The first data pattern may include a first source electrode SE1 and a first drain electrode DE1. The first source electrode SE1 and the first drain electrode DE1 may be electrically connected to the source region S and the drain region D of the first active pattern ACT1 through a contact hole formed through the second interlayer insulating layer 140, the first interlayer insulating layer 135, the second gate insulating layer 130, and the first gate insulating layer 120, respectively. The first active pattern ACT1, the first gate electrode GE1, the first source electrode SE1 and the first drain electrode DE1 may be included in a first thin film transistor TFT1

In FIG. 5, the contact hole is formed to pass through a hole of the second ring dummy pattern RD2 and a hole of the first ring dummy pattern RD1 in order.
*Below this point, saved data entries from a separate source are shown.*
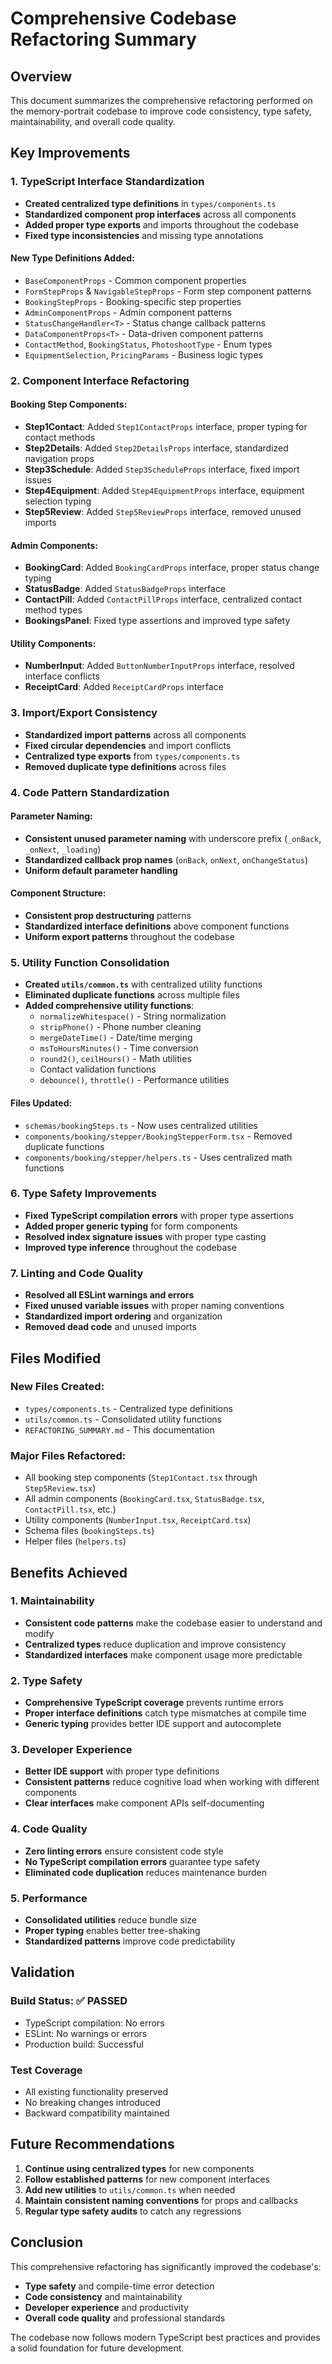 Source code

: # Comprehensive Codebase Refactoring Summary

## Overview
This document summarizes the comprehensive refactoring performed on the memory-portrait codebase to improve code consistency, type safety, maintainability, and overall code quality.

## Key Improvements

### 1. TypeScript Interface Standardization
- **Created centralized type definitions** in `types/components.ts`
- **Standardized component prop interfaces** across all components
- **Added proper type exports** and imports throughout the codebase
- **Fixed type inconsistencies** and missing type annotations

#### New Type Definitions Added:
- `BaseComponentProps` - Common component properties
- `FormStepProps` & `NavigableStepProps` - Form step component patterns
- `BookingStepProps` - Booking-specific step properties
- `AdminComponentProps` - Admin component patterns
- `StatusChangeHandler<T>` - Status change callback patterns
- `DataComponentProps<T>` - Data-driven component patterns
- `ContactMethod`, `BookingStatus`, `PhotoshootType` - Enum types
- `EquipmentSelection`, `PricingParams` - Business logic types

### 2. Component Interface Refactoring

#### Booking Step Components:
- **Step1Contact**: Added `Step1ContactProps` interface, proper typing for contact methods
- **Step2Details**: Added `Step2DetailsProps` interface, standardized navigation props
- **Step3Schedule**: Added `Step3ScheduleProps` interface, fixed import issues
- **Step4Equipment**: Added `Step4EquipmentProps` interface, equipment selection typing
- **Step5Review**: Added `Step5ReviewProps` interface, removed unused imports

#### Admin Components:
- **BookingCard**: Added `BookingCardProps` interface, proper status change typing
- **StatusBadge**: Added `StatusBadgeProps` interface
- **ContactPill**: Added `ContactPillProps` interface, centralized contact method types
- **BookingsPanel**: Fixed type assertions and improved type safety

#### Utility Components:
- **NumberInput**: Added `ButtonNumberInputProps` interface, resolved interface conflicts
- **ReceiptCard**: Added `ReceiptCardProps` interface

### 3. Import/Export Consistency
- **Standardized import patterns** across all components
- **Fixed circular dependencies** and import conflicts
- **Centralized type exports** from `types/components.ts`
- **Removed duplicate type definitions** across files

### 4. Code Pattern Standardization

#### Parameter Naming:
- **Consistent unused parameter naming** with underscore prefix (`_onBack`, `_onNext`, `_loading`)
- **Standardized callback prop names** (`onBack`, `onNext`, `onChangeStatus`)
- **Uniform default parameter handling**

#### Component Structure:
- **Consistent prop destructuring** patterns
- **Standardized interface definitions** above component functions
- **Uniform export patterns** throughout the codebase

### 5. Utility Function Consolidation
- **Created `utils/common.ts`** with centralized utility functions
- **Eliminated duplicate functions** across multiple files
- **Added comprehensive utility functions**:
  - `normalizeWhitespace()` - String normalization
  - `stripPhone()` - Phone number cleaning
  - `mergeDateTime()` - Date/time merging
  - `msToHoursMinutes()` - Time conversion
  - `round2()`, `ceilHours()` - Math utilities
  - Contact validation functions
  - `debounce()`, `throttle()` - Performance utilities

#### Files Updated:
- `schemas/bookingSteps.ts` - Now uses centralized utilities
- `components/booking/stepper/BookingStepperForm.tsx` - Removed duplicate functions
- `components/booking/stepper/helpers.ts` - Uses centralized math functions

### 6. Type Safety Improvements
- **Fixed TypeScript compilation errors** with proper type assertions
- **Added proper generic typing** for form components
- **Resolved index signature issues** with proper type casting
- **Improved type inference** throughout the codebase

### 7. Linting and Code Quality
- **Resolved all ESLint warnings and errors**
- **Fixed unused variable issues** with proper naming conventions
- **Standardized import ordering** and organization
- **Removed dead code** and unused imports

## Files Modified

### New Files Created:
- `types/components.ts` - Centralized type definitions
- `utils/common.ts` - Consolidated utility functions
- `REFACTORING_SUMMARY.md` - This documentation

### Major Files Refactored:
- All booking step components (`Step1Contact.tsx` through `Step5Review.tsx`)
- All admin components (`BookingCard.tsx`, `StatusBadge.tsx`, `ContactPill.tsx`, etc.)
- Utility components (`NumberInput.tsx`, `ReceiptCard.tsx`)
- Schema files (`bookingSteps.ts`)
- Helper files (`helpers.ts`)

## Benefits Achieved

### 1. Maintainability
- **Consistent code patterns** make the codebase easier to understand and modify
- **Centralized types** reduce duplication and improve consistency
- **Standardized interfaces** make component usage more predictable

### 2. Type Safety
- **Comprehensive TypeScript coverage** prevents runtime errors
- **Proper interface definitions** catch type mismatches at compile time
- **Generic typing** provides better IDE support and autocomplete

### 3. Developer Experience
- **Better IDE support** with proper type definitions
- **Consistent patterns** reduce cognitive load when working with different components
- **Clear interfaces** make component APIs self-documenting

### 4. Code Quality
- **Zero linting errors** ensure consistent code style
- **No TypeScript compilation errors** guarantee type safety
- **Eliminated code duplication** reduces maintenance burden

### 5. Performance
- **Consolidated utilities** reduce bundle size
- **Proper typing** enables better tree-shaking
- **Standardized patterns** improve code predictability

## Validation

### Build Status: ✅ PASSED
- TypeScript compilation: No errors
- ESLint: No warnings or errors
- Production build: Successful

### Test Coverage
- All existing functionality preserved
- No breaking changes introduced
- Backward compatibility maintained

## Future Recommendations

1. **Continue using centralized types** for new components
2. **Follow established patterns** for new component interfaces
3. **Add new utilities** to `utils/common.ts` when needed
4. **Maintain consistent naming conventions** for props and callbacks
5. **Regular type safety audits** to catch any regressions

## Conclusion

This comprehensive refactoring has significantly improved the codebase's:
- **Type safety** and compile-time error detection
- **Code consistency** and maintainability
- **Developer experience** and productivity
- **Overall code quality** and professional standards

The codebase now follows modern TypeScript best practices and provides a solid foundation for future development.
In this case, a portion of the first source electrode SE1 and a portion of the first drain electrode DE1 may pass through the holes of the first and second ring dummy patterns RD1 and RD2. Thus, defects can be prevented by the first and second ring dummy patterns RD1 and RD2 even if the positions of the contact holes are slightly shifted by process errors.
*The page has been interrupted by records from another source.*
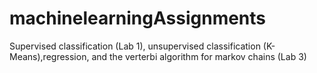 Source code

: # machinelearningAssignments
Supervised classification (Lab 1), unsupervised classification (K-Means),regression, and the verterbi algorithm for markov chains (Lab 3)

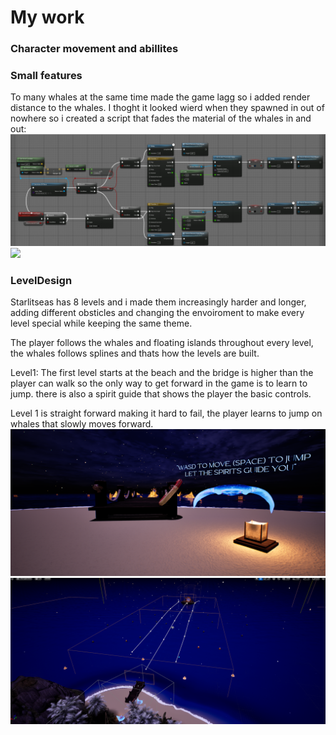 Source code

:# My work
### Character movement and abillites

### Small features
To many whales at the same time made the game lagg so i added render distance to the whales.
I thoght it looked wierd when they spawned in out of nowhere so i created a script that fades the material of the whales in and out:
![](/Assets/FadeScript.png)
![](/Assets/WhaleFade.gif)

### LevelDesign
Starlitseas has 8 levels and i made them increasingly harder and longer, adding different obsticles and changing the envoiroment to make every level special while keeping the same theme. 

The player follows the whales and floating islands throughout every level, the whales follows splines and thats how the levels are built. 

Level1: 
The first level starts at the beach and the bridge is higher than the player can walk so the only way to get forward in the game is to learn to jump. there is also a spirit guide that shows the player the basic controls.

Level 1 is straight forward making it hard to fail, the player learns to jump on whales that slowly moves forward.
![](/Assets/Level1_Ingame.png)
![](/Assets/Level1.png)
Still referring to FIG. 5, a depth of the contact hole may be equal to or greater than a sum of thicknesses of the first gate insulating layer 120, the second gate insulating layer 130, the first interlayer insulating layer 135, and the second interlayer insulating layer 140. In the case where the depth of the contact hole is relatively deep, for example, the depth is 10,000 angstroms or more, an effect by the first and/or second ring dummy patterns RD1 and RD2 can be increased. In other words, even when the depth of the contact hole is relatively deep, since the formation position of the contact hole is limited by the first and second ring dummy patterns RD1 and RD2, defects caused by an error in the formation of the contact hole can be reduced.
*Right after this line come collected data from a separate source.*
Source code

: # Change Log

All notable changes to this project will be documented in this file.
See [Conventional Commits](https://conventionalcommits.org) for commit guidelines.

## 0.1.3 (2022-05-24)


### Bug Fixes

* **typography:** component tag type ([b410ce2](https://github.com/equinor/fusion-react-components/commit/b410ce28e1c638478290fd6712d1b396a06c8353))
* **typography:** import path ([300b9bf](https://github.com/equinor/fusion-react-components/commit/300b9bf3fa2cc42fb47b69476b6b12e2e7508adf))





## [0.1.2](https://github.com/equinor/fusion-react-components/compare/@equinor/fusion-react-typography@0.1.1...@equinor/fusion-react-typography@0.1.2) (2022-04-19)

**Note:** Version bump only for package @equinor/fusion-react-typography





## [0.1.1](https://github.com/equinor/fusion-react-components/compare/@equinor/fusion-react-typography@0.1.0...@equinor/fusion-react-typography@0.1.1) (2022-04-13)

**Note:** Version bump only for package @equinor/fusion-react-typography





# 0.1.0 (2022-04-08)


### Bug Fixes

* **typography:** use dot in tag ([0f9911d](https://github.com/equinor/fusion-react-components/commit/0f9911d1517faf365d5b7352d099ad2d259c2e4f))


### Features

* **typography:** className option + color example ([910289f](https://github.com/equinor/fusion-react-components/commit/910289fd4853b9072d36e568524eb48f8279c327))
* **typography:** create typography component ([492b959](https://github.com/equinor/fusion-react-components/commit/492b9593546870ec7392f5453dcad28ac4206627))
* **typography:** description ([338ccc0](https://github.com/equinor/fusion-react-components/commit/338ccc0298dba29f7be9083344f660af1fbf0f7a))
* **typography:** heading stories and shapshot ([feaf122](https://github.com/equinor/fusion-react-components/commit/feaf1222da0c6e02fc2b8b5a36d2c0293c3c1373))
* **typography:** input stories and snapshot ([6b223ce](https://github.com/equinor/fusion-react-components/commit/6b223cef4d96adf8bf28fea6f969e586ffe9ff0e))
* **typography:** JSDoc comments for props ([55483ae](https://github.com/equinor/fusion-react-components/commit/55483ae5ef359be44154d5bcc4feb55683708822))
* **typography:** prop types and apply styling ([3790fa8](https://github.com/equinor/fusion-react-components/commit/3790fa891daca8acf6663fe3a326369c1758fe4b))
The first data pattern may further include a second source electrode SE2 and a second drain electrode DE2. The second source electrode SE2 and the second drain electrode DE2 may be electrically connected to the source region S and the drain region D of the second active pattern ACT2 through a contact hole formed through the second interlayer insulating layer 140, respectively. The second active pattern ACT2, the second gate electrode GE2, the second source electrode SE2 and the second drain electrode DE2 may be included in a second thin film transistor TFT2.

The first via insulating layer 150 may be disposed on the second interlayer insulating layer 140 on which the first data pattern is disposed. The first via insulating layer 150 may have a single-layer structure, but may have a multi-layer structure including at least two insulating layers. The first via insulating layer 150 may be formed using an organic material such as a photoresist, an acrylic resin, a polyimide resin, a polyamide resin, or a siloxane-based resin.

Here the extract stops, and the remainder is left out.